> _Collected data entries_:
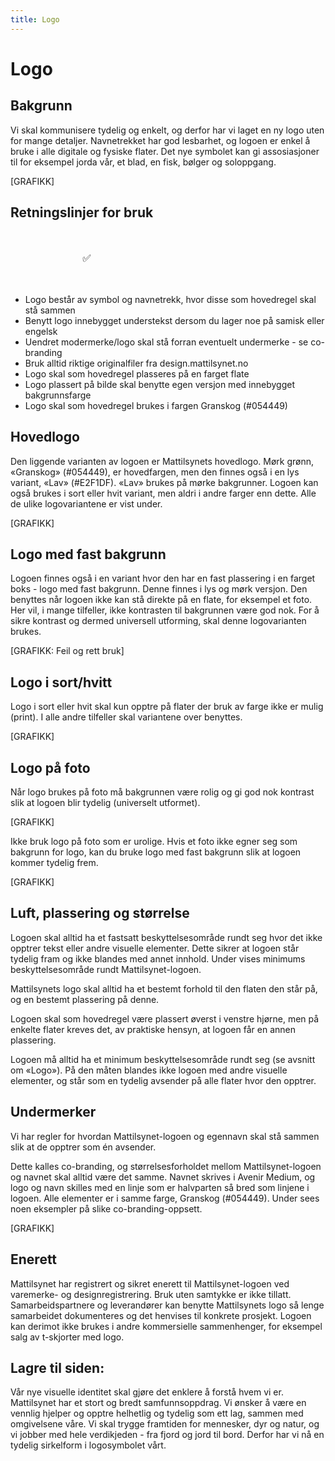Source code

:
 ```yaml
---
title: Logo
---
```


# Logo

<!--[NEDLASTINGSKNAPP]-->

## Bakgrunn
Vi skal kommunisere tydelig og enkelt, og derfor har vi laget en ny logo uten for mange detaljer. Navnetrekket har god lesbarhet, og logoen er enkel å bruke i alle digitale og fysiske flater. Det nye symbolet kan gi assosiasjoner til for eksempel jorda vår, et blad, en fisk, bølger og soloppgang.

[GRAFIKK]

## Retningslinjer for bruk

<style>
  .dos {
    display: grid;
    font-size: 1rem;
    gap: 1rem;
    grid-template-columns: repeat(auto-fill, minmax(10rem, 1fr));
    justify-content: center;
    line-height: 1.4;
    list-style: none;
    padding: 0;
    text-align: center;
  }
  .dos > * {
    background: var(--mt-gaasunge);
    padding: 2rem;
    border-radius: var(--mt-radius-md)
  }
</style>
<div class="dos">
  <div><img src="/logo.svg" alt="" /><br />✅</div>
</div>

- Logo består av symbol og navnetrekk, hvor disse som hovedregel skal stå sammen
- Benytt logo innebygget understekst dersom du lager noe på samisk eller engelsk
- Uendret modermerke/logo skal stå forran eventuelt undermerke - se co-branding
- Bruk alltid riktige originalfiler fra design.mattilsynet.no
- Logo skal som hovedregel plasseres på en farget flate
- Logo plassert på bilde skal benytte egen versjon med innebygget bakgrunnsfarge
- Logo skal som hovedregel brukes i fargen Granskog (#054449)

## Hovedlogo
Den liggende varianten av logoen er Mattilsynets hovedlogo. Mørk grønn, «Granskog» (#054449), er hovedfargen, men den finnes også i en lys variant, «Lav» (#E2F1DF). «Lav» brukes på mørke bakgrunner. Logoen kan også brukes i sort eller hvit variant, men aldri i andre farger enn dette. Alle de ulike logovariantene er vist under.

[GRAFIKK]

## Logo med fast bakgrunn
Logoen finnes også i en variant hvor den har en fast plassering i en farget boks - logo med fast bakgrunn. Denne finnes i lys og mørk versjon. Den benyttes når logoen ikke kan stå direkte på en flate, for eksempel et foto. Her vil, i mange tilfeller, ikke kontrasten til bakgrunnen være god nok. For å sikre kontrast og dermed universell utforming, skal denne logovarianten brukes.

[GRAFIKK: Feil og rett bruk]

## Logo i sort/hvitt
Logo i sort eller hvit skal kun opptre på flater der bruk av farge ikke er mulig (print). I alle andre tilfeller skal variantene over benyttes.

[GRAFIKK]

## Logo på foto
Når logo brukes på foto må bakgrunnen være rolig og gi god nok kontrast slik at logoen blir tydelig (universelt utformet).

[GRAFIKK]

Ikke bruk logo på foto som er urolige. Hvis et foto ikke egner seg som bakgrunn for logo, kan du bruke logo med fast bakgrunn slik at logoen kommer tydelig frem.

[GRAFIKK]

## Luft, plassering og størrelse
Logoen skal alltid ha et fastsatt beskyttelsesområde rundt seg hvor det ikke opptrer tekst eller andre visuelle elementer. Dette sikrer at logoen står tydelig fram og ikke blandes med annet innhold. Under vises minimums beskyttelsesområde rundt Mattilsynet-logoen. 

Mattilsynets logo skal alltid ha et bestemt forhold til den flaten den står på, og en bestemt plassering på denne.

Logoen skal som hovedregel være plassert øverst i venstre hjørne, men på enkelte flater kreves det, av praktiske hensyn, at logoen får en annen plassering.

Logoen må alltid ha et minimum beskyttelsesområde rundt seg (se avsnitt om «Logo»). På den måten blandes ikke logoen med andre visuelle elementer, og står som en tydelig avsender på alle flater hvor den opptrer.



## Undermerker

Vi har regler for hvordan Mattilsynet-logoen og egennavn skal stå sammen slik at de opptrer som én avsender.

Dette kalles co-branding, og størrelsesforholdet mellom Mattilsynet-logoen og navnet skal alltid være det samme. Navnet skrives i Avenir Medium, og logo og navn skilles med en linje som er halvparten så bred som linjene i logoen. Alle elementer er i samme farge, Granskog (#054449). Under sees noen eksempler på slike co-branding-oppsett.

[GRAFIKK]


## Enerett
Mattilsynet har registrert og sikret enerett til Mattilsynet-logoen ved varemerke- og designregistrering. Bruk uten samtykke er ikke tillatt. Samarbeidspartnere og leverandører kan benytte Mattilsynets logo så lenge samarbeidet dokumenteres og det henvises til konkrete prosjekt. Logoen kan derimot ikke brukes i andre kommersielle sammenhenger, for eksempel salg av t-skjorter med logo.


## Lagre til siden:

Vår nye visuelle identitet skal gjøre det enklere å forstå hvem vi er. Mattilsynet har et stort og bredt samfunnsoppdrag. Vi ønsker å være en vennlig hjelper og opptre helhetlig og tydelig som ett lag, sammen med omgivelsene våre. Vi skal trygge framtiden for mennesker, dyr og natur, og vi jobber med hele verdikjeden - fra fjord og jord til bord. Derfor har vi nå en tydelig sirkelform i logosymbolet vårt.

> _Directions for this task_:
Leave images out of the retyped records; keep all else exact.

> _Exercise answer_:
Source code

:
 ```yaml
---
title: Logo
---
```


# Logo

<!--[NEDLASTINGSKNAPP]-->

## Bakgrunn
Vi skal kommunisere tydelig og enkelt, og derfor har vi laget en ny logo uten for mange detaljer. Navnetrekket har god lesbarhet, og logoen er enkel å bruke i alle digitale og fysiske flater. Det nye symbolet kan gi assosiasjoner til for eksempel jorda vår, et blad, en fisk, bølger og soloppgang.

[GRAFIKK]

## Retningslinjer for bruk

<style>
  .dos {
    display: grid;
    font-size: 1rem;
    gap: 1rem;
    grid-template-columns: repeat(auto-fill, minmax(10rem, 1fr));
    justify-content: center;
    line-height: 1.4;
    list-style: none;
    padding: 0;
    text-align: center;
  }
  .dos > * {
    background: var(--mt-gaasunge);
    padding: 2rem;
    border-radius: var(--mt-radius-md)
  }
</style>
<div class="dos">
  <div><img src="/logo.svg" alt="" /><br />✅</div>
</div>

- Logo består av symbol og navnetrekk, hvor disse som hovedregel skal stå sammen
- Benytt logo innebygget understekst dersom du lager noe på samisk eller engelsk
- Uendret modermerke/logo skal stå forran eventuelt undermerke - se co-branding
- Bruk alltid riktige originalfiler fra design.mattilsynet.no
- Logo skal som hovedregel plasseres på en farget flate
- Logo plassert på bilde skal benytte egen versjon med innebygget bakgrunnsfarge
- Logo skal som hovedregel brukes i fargen Granskog (#054449)

## Hovedlogo
Den liggende varianten av logoen er Mattilsynets hovedlogo. Mørk grønn, «Granskog» (#054449), er hovedfargen, men den finnes også i en lys variant, «Lav» (#E2F1DF). «Lav» brukes på mørke bakgrunner. Logoen kan også brukes i sort eller hvit variant, men aldri i andre farger enn dette. Alle de ulike logovariantene er vist under.

[GRAFIKK]

## Logo med fast bakgrunn
Logoen finnes også i en variant hvor den har en fast plassering i en farget boks - logo med fast bakgrunn. Denne finnes i lys og mørk versjon. Den benyttes når logoen ikke kan stå direkte på en flate, for eksempel et foto. Her vil, i mange tilfeller, ikke kontrasten til bakgrunnen være god nok. For å sikre kontrast og dermed universell utforming, skal denne logovarianten brukes.

[GRAFIKK: Feil og rett bruk]

## Logo i sort/hvitt
Logo i sort eller hvit skal kun opptre på flater der bruk av farge ikke er mulig (print). I alle andre tilfeller skal variantene over benyttes.

[GRAFIKK]

## Logo på foto
Når logo brukes på foto må bakgrunnen være rolig og gi god nok kontrast slik at logoen blir tydelig (universelt utformet).

[GRAFIKK]

Ikke bruk logo på foto som er urolige. Hvis et foto ikke egner seg som bakgrunn for logo, kan du bruke logo med fast bakgrunn slik at logoen kommer tydelig frem.

[GRAFIKK]

## Luft, plassering og størrelse
Logoen skal alltid ha et fastsatt beskyttelsesområde rundt seg hvor det ikke opptrer tekst eller andre visuelle elementer. Dette sikrer at logoen står tydelig fram og ikke blandes med annet innhold. Under vises minimums beskyttelsesområde rundt Mattilsynet-logoen. 

Mattilsynets logo skal alltid ha et bestemt forhold til den flaten den står på, og en bestemt plassering på denne.

Logoen skal som hovedregel være plassert øverst i venstre hjørne, men på enkelte flater kreves det, av praktiske hensyn, at logoen får en annen plassering.

Logoen må alltid ha et minimum beskyttelsesområde rundt seg (se avsnitt om «Logo»). På den måten blandes ikke logoen med andre visuelle elementer, og står som en tydelig avsender på alle flater hvor den opptrer.



## Undermerker

Vi har regler for hvordan Mattilsynet-logoen og egennavn skal stå sammen slik at de opptrer som én avsender.

Dette kalles co-branding, og størrelsesforholdet mellom Mattilsynet-logoen og navnet skal alltid være det samme. Navnet skrives i Avenir Medium, og logo og navn skilles med en linje som er halvparten så bred som linjene i logoen. Alle elementer er i samme farge, Granskog (#054449). Under sees noen eksempler på slike co-branding-oppsett.

[GRAFIKK]


## Enerett
Mattilsynet har registrert og sikret enerett til Mattilsynet-logoen ved varemerke- og designregistrering. Bruk uten samtykke er ikke tillatt. Samarbeidspartnere og leverandører kan benytte Mattilsynets logo så lenge samarbeidet dokumenteres og det henvises til konkrete prosjekt. Logoen kan derimot ikke brukes i andre kommersielle sammenhenger, for eksempel salg av t-skjorter med logo.


## Lagre til siden:

Vår nye visuelle identitet skal gjøre det enklere å forstå hvem vi er. Mattilsynet har et stort og bredt samfunnsoppdrag. Vi ønsker å være en vennlig hjelper og opptre helhetlig og tydelig som ett lag, sammen med omgivelsene våre. Vi skal trygge framtiden for mennesker, dyr og natur, og vi jobber med hele verdikjeden - fra fjord og jord til bord. Derfor har vi nå en tydelig sirkelform i logosymbolet vårt.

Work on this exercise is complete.